What You Need To Know

  • Cleveland Clinic and other hospitals are focusing on the future of medicine and how the pandemic has forever changed the way doctors treat patients

  • The CDC reports COVID-19 is currently the third-leading cause of death in the Buckeye State, right behind heart disease and cancer

  • While the number of staff members may be shrinking, another tool in the disposal is telehealth

“The pandemic really has tested us, as health care providers, to our limits,” said Dr. Raed Dweik, chair of Cleveland Clinic's Respiratory Institute. “Nurses are leaving. Respiratory therapists are leaving, even physicians.”

Dr. Dweik said dealing with the decline in staff has been a challenging ordeal for doctors, especially given the number of COVID-19 deaths, which has surpassed one million in the United States.

“A million deaths is just a sobering number, you know. It’s huge,” Dweik said.

COVID-19 is now deadlier than diabetes, Alzheimer’s and stroke in Ohio, according to data from the Centers for Disease Control and Prevention.

The CDC reports COVID-19 is currently the third-leading cause of death in the Buckeye State, right behind heart disease and cancer.
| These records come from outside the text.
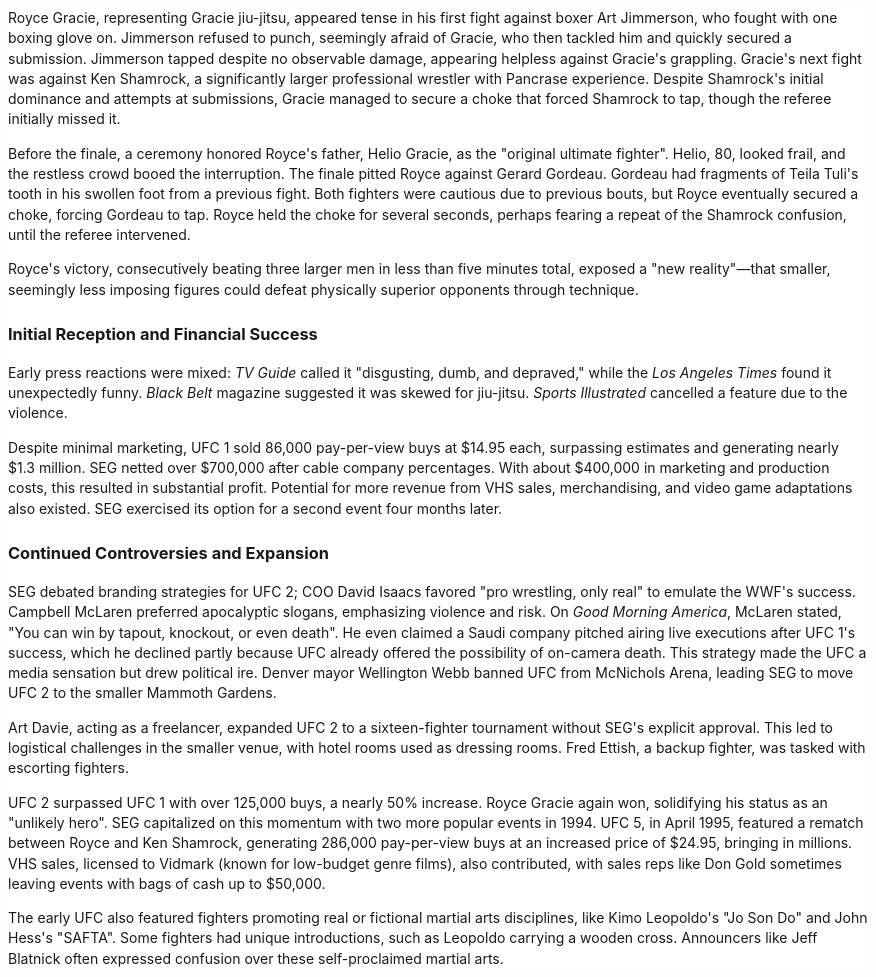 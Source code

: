 Royce Gracie, representing Gracie jiu-jitsu, appeared tense in his first fight against boxer Art Jimmerson, who fought with one boxing glove on. Jimmerson refused to punch, seemingly afraid of Gracie, who then tackled him and quickly secured a submission. Jimmerson tapped despite no observable damage, appearing helpless against Gracie's grappling. Gracie's next fight was against Ken Shamrock, a significantly larger professional wrestler with Pancrase experience. Despite Shamrock's initial dominance and attempts at submissions, Gracie managed to secure a choke that forced Shamrock to tap, though the referee initially missed it.

Before the finale, a ceremony honored Royce's father, Helio Gracie, as the "original ultimate fighter". Helio, 80, looked frail, and the restless crowd booed the interruption. The finale pitted Royce against Gerard Gordeau. Gordeau had fragments of Teila Tuli's tooth in his swollen foot from a previous fight. Both fighters were cautious due to previous bouts, but Royce eventually secured a choke, forcing Gordeau to tap. Royce held the choke for several seconds, perhaps fearing a repeat of the Shamrock confusion, until the referee intervened.

Royce's victory, consecutively beating three larger men in less than five minutes total, exposed a "new reality"—that smaller, seemingly less imposing figures could defeat physically superior opponents through technique.

### Initial Reception and Financial Success
Early press reactions were mixed: *TV Guide* called it "disgusting, dumb, and depraved," while the *Los Angeles Times* found it unexpectedly funny. *Black Belt* magazine suggested it was skewed for jiu-jitsu. *Sports Illustrated* cancelled a feature due to the violence.

Despite minimal marketing, UFC 1 sold 86,000 pay-per-view buys at $14.95 each, surpassing estimates and generating nearly $1.3 million. SEG netted over $700,000 after cable company percentages. With about $400,000 in marketing and production costs, this resulted in substantial profit. Potential for more revenue from VHS sales, merchandising, and video game adaptations also existed. SEG exercised its option for a second event four months later.

### Continued Controversies and Expansion
SEG debated branding strategies for UFC 2; COO David Isaacs favored "pro wrestling, only real" to emulate the WWF's success. Campbell McLaren preferred apocalyptic slogans, emphasizing violence and risk. On *Good Morning America*, McLaren stated, "You can win by tapout, knockout, or even death". He even claimed a Saudi company pitched airing live executions after UFC 1's success, which he declined partly because UFC already offered the possibility of on-camera death. This strategy made the UFC a media sensation but drew political ire. Denver mayor Wellington Webb banned UFC from McNichols Arena, leading SEG to move UFC 2 to the smaller Mammoth Gardens.

Art Davie, acting as a freelancer, expanded UFC 2 to a sixteen-fighter tournament without SEG's explicit approval. This led to logistical challenges in the smaller venue, with hotel rooms used as dressing rooms. Fred Ettish, a backup fighter, was tasked with escorting fighters.

UFC 2 surpassed UFC 1 with over 125,000 buys, a nearly 50% increase. Royce Gracie again won, solidifying his status as an "unlikely hero". SEG capitalized on this momentum with two more popular events in 1994. UFC 5, in April 1995, featured a rematch between Royce and Ken Shamrock, generating 286,000 pay-per-view buys at an increased price of $24.95, bringing in millions. VHS sales, licensed to Vidmark (known for low-budget genre films), also contributed, with sales reps like Don Gold sometimes leaving events with bags of cash up to $50,000.

The early UFC also featured fighters promoting real or fictional martial arts disciplines, like Kimo Leopoldo's "Jo Son Do" and John Hess's "SAFTA". Some fighters had unique introductions, such as Leopoldo carrying a wooden cross. Announcers like Jeff Blatnick often expressed confusion over these self-proclaimed martial arts.
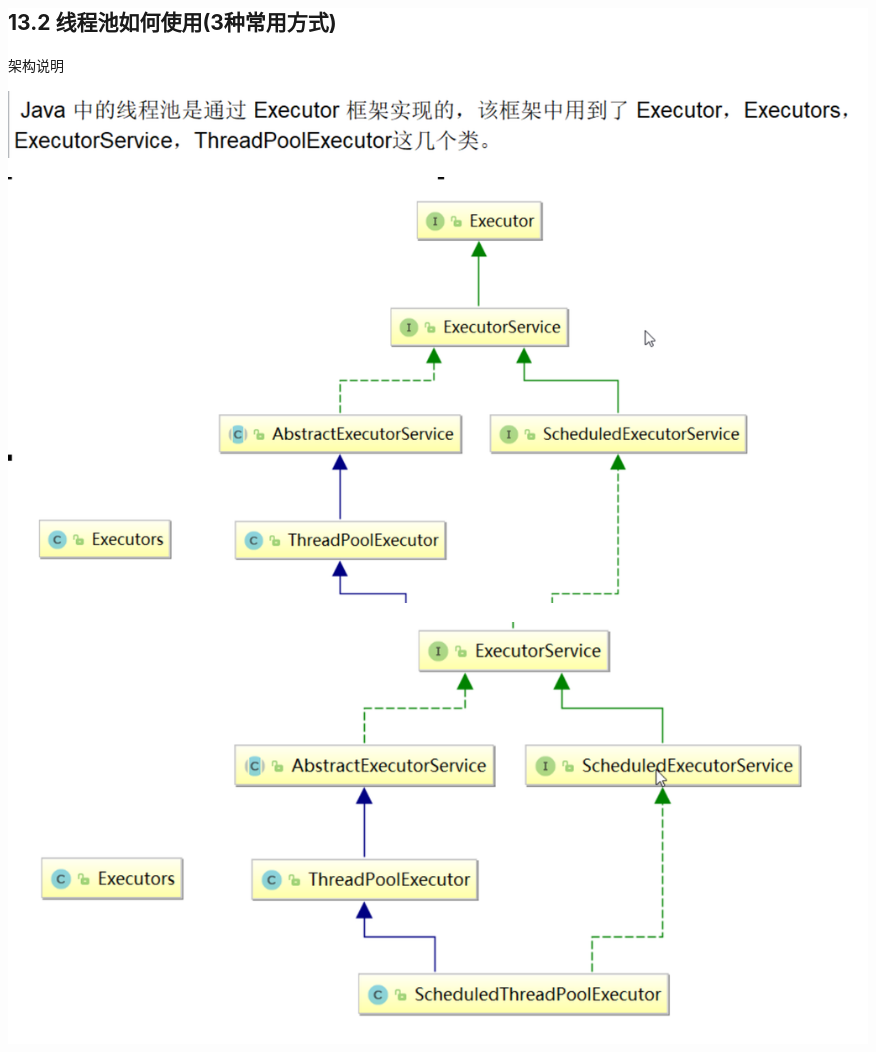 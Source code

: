 ## 13.2 线程池如何使用(3种常用方式)

架构说明

![image-20210520164100482](images/image-20210520164100482.png)

![image-20210520164132954](images/image-20210520164132954.png)

![image-20210520164147938](images/image-20210520164147938.png)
“The good news is that since the last variant, delta, that was really severe, causing hospitalizations and a lot of ICU admissions, people have not been getting very sick,” said Dweik, as he addressed the recent rise in omicron cases. “Our hospitals are not full with COVID. Our ICU use, for example, here at the main campus, we have like anywhere from one to three patients a day in the ICU."

It’s a positive sign given the continued exodus throughout health care.

“There’s a shortage in health care workers now, and that’s going to affect us beyond the pandemic,” said Dweik.

The number of staff members leaving might be on the rise, but something that's not going anywhere is telehealth.

“Telehealth now has expanded in many ways: Routine appointments, emergency appointments and I think the convenience of it is amazing,” he said.

Dweik said it is also amazing how medical staff at Cleveland Clinic and at hospitals across the country manage to keep it all together.

“How we take care of each other, realizing that health care (can) be very taxing sometimes, I think how we take care of each other as a team hopefully will stay with us for the long haul,” he said.